START Records for the exercise

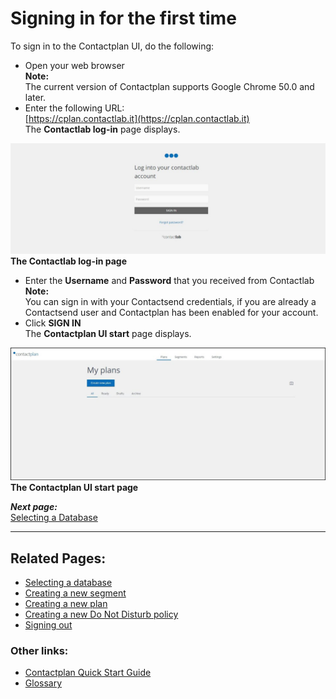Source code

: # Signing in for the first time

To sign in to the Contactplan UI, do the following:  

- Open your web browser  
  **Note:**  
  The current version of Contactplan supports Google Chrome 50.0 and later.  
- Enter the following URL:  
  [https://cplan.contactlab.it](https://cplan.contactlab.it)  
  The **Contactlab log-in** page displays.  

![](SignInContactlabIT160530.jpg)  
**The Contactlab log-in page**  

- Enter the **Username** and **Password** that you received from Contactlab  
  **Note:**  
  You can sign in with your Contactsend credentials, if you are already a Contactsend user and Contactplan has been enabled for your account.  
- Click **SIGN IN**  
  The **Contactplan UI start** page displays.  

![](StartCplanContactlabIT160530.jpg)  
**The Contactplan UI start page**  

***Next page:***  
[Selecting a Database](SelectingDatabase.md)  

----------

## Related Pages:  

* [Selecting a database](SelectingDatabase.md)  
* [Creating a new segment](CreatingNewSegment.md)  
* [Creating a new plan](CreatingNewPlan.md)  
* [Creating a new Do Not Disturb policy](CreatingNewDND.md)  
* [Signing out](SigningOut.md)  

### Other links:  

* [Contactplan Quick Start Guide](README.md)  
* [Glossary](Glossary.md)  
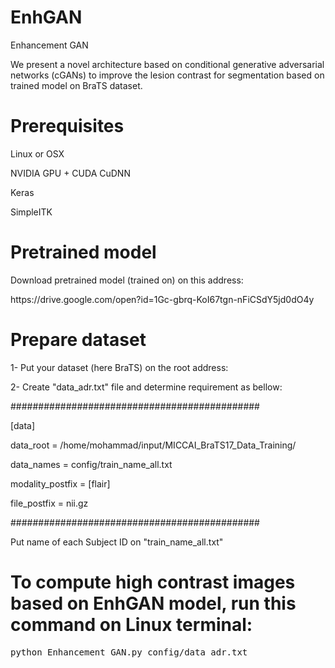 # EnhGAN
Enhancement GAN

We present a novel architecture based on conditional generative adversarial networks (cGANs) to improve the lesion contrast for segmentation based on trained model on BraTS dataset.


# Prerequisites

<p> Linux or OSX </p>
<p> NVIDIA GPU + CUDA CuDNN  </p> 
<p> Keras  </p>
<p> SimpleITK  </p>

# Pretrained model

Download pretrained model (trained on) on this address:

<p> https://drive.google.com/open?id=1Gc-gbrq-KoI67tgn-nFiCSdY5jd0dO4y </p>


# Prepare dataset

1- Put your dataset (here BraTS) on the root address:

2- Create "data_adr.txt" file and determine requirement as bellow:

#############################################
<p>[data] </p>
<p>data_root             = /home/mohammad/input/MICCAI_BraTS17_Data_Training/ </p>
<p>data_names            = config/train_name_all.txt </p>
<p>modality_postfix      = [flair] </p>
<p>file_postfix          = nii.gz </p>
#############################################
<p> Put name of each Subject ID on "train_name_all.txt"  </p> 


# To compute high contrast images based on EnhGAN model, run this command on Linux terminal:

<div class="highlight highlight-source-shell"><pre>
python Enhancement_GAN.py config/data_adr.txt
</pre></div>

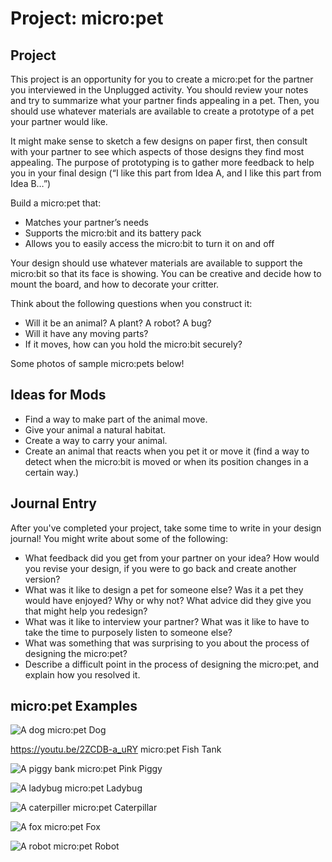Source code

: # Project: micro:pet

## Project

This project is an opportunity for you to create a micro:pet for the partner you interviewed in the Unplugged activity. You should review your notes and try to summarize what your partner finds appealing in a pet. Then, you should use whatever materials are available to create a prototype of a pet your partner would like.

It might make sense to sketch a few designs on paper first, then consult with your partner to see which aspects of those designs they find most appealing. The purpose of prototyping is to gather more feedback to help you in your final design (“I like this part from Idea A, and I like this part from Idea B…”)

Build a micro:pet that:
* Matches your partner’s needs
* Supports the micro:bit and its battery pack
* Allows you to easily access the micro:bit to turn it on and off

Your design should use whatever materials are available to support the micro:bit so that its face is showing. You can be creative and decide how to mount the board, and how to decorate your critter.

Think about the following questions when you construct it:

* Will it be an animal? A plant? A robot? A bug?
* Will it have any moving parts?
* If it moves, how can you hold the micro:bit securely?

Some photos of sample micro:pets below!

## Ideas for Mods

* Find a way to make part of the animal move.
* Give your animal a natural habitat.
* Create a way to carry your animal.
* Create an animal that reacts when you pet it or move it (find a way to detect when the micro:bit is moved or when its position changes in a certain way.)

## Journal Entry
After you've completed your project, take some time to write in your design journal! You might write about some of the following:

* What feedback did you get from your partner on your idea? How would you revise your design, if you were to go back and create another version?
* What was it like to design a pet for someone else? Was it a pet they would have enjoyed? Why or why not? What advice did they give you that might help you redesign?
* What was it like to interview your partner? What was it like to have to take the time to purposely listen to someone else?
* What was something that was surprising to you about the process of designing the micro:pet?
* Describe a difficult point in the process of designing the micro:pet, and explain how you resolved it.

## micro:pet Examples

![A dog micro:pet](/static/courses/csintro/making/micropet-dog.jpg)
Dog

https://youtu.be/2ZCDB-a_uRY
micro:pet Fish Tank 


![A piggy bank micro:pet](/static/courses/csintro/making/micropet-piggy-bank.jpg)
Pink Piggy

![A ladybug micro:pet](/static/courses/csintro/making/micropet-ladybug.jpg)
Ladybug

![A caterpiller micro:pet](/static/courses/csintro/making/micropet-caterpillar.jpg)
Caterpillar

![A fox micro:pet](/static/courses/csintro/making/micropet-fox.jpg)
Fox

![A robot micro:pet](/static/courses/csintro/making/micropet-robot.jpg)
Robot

END Records for the exercise
START Records for the exercise

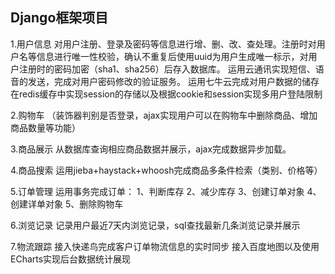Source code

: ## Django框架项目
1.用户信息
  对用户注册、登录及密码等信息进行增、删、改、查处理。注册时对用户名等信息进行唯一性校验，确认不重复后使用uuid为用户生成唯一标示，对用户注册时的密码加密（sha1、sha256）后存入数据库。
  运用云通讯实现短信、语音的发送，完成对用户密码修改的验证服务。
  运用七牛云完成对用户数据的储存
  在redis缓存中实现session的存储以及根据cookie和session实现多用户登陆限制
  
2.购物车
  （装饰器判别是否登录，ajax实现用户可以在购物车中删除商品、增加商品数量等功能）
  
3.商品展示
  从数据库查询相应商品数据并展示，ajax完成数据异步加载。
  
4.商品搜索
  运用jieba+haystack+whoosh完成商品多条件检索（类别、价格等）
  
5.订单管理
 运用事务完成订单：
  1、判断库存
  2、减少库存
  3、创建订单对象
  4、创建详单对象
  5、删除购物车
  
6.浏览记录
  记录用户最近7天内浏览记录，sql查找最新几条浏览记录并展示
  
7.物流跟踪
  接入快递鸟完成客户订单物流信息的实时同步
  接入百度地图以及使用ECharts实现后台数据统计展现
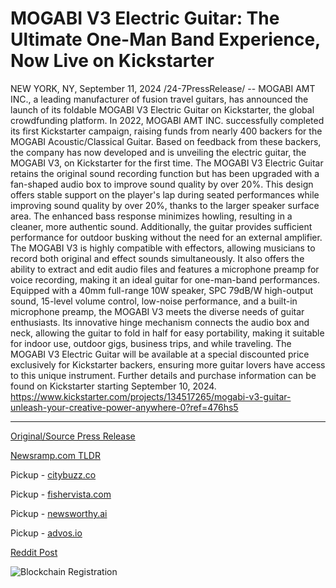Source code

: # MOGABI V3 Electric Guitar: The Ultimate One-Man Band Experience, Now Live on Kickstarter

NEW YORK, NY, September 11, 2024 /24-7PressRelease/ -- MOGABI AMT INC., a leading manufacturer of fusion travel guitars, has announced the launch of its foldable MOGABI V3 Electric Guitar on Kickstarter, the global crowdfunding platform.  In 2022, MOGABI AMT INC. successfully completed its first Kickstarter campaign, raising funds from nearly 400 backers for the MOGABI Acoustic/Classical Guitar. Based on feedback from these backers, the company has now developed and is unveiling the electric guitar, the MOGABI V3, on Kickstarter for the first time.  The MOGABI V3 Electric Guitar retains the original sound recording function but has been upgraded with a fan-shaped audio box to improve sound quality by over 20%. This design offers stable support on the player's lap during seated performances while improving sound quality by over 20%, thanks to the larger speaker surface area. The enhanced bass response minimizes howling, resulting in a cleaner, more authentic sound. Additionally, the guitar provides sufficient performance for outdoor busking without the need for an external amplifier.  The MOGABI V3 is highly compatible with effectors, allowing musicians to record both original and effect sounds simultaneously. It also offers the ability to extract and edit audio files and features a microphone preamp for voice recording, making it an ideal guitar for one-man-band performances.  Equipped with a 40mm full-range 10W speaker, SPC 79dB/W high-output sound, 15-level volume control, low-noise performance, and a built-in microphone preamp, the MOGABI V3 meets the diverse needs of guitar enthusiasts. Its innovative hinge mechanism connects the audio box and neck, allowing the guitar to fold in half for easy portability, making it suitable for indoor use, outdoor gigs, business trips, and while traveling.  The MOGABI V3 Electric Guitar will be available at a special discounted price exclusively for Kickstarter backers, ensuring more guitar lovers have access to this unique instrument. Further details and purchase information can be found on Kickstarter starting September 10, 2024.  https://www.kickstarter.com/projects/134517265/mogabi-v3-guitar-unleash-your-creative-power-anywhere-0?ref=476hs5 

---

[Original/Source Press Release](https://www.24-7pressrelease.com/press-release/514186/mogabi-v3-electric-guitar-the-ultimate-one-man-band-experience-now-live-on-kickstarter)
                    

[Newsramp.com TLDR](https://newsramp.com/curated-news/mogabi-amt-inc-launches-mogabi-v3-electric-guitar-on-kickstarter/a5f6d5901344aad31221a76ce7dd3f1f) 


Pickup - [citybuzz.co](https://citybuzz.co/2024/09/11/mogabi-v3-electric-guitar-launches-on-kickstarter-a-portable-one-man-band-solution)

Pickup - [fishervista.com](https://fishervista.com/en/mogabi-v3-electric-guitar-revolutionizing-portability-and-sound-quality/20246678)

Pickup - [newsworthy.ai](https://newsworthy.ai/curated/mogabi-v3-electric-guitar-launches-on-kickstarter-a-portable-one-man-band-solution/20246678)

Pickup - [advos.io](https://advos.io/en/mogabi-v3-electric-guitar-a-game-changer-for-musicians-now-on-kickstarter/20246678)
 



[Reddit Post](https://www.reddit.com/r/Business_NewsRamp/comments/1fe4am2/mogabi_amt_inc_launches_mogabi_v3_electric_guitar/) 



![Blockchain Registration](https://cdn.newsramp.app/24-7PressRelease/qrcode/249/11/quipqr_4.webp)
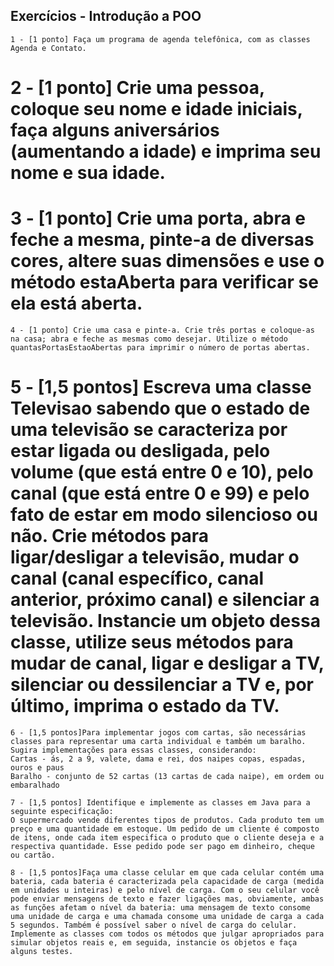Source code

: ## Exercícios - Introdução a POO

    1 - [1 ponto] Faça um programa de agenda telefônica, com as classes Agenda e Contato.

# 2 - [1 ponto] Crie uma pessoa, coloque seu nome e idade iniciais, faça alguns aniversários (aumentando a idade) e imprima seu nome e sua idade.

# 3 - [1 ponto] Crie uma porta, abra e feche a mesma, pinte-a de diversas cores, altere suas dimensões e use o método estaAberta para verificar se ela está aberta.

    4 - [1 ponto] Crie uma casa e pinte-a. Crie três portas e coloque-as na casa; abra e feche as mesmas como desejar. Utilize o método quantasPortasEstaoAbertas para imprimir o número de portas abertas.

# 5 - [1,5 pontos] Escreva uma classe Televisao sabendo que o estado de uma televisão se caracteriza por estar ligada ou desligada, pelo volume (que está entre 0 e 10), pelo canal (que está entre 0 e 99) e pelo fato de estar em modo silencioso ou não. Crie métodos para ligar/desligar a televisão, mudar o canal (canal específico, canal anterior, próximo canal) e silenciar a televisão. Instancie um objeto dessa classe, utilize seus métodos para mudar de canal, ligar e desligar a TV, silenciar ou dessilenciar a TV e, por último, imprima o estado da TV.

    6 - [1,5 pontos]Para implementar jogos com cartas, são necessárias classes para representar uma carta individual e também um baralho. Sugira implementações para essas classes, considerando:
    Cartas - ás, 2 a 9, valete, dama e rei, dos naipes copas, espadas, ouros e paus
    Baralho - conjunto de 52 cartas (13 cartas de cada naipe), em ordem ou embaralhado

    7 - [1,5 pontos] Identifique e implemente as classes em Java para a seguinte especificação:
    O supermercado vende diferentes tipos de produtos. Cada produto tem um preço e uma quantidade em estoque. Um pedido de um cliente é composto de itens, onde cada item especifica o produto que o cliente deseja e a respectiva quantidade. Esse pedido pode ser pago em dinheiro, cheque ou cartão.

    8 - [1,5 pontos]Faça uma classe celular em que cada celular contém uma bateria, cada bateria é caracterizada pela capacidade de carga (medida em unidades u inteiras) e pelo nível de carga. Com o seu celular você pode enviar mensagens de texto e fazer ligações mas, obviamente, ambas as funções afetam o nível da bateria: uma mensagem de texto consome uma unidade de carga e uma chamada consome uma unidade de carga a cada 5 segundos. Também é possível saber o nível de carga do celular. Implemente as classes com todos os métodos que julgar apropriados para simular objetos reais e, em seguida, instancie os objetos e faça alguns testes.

END Records for the exercise
START Records for the exercise

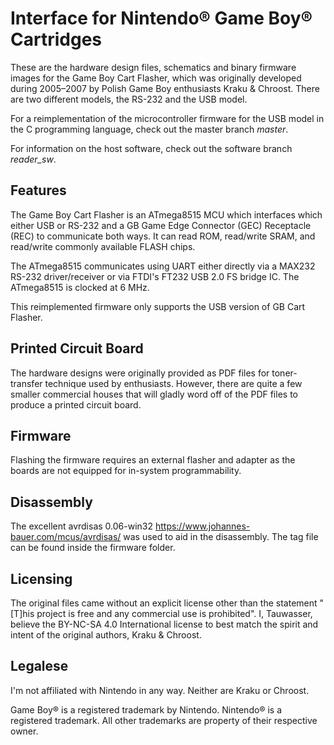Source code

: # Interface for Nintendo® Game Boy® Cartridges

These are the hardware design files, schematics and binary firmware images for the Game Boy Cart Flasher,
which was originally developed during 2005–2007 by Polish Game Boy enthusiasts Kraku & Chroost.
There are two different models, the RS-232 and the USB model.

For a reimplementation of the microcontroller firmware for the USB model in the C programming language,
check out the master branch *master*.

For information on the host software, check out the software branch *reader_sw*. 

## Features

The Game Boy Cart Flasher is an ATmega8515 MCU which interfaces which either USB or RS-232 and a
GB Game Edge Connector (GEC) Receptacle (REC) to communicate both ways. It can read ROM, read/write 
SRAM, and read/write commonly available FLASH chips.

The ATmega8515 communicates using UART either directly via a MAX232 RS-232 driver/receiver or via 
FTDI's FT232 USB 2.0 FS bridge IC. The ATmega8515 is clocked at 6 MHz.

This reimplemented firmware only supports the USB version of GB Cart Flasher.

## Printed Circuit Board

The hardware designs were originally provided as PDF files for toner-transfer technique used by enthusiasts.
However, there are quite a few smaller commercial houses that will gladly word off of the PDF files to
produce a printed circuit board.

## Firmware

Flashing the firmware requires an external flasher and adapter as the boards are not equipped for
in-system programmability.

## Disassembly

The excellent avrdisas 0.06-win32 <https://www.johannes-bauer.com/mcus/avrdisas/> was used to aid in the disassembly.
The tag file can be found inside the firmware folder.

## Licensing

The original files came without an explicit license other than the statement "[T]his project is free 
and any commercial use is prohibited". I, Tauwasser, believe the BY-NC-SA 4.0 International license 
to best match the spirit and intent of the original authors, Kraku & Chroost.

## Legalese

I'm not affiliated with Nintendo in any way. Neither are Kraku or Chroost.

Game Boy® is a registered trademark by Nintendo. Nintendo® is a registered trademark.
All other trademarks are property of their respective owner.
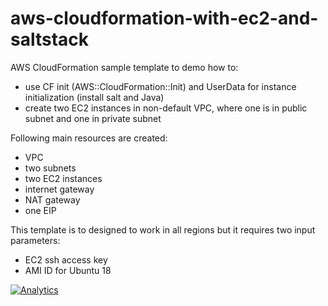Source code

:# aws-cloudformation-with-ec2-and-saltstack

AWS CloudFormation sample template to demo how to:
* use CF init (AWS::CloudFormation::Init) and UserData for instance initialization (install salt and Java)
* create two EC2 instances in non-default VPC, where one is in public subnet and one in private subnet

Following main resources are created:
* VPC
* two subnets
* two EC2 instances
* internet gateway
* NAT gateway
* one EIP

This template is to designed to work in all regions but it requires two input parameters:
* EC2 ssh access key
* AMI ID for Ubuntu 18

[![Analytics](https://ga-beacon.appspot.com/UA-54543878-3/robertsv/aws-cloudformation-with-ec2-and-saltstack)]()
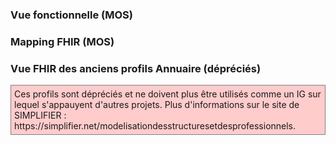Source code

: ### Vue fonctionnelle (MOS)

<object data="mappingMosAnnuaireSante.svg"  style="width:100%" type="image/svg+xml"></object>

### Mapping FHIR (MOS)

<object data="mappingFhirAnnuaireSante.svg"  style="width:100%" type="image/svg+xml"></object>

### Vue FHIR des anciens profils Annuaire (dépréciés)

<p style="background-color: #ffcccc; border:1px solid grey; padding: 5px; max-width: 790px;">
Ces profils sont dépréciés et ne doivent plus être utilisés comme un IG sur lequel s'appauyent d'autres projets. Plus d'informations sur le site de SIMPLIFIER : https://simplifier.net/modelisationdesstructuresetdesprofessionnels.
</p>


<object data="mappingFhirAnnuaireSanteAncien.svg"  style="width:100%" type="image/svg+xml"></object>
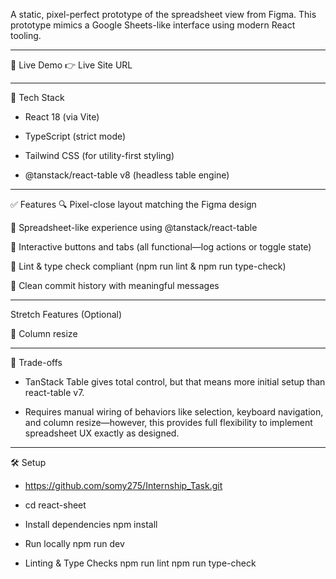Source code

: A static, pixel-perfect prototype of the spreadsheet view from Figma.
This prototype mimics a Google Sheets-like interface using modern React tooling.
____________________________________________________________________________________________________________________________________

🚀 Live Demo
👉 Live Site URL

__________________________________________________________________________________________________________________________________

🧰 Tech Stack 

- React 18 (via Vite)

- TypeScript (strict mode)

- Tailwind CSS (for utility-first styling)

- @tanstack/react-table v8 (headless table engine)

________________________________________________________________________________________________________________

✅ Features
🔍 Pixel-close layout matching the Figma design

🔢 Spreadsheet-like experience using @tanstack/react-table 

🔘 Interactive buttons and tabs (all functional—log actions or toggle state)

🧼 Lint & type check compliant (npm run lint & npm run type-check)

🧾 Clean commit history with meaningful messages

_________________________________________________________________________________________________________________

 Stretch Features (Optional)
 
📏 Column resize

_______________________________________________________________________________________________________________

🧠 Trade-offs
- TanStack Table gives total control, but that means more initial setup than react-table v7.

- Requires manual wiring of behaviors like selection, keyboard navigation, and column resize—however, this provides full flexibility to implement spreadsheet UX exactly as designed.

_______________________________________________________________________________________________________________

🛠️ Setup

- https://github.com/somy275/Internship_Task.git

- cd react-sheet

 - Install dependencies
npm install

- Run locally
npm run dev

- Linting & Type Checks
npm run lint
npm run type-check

END Records for the exercise

**Task directions**: In the records, find every line that has the string "else" and copy it.

**Task solution**:
* What was it like to design a pet for someone else? Was it a pet they would have enjoyed? Why or why not? What advice did they give you that might help you redesign?
* What was it like to interview your partner? What was it like to have to take the time to purposely listen to someone else?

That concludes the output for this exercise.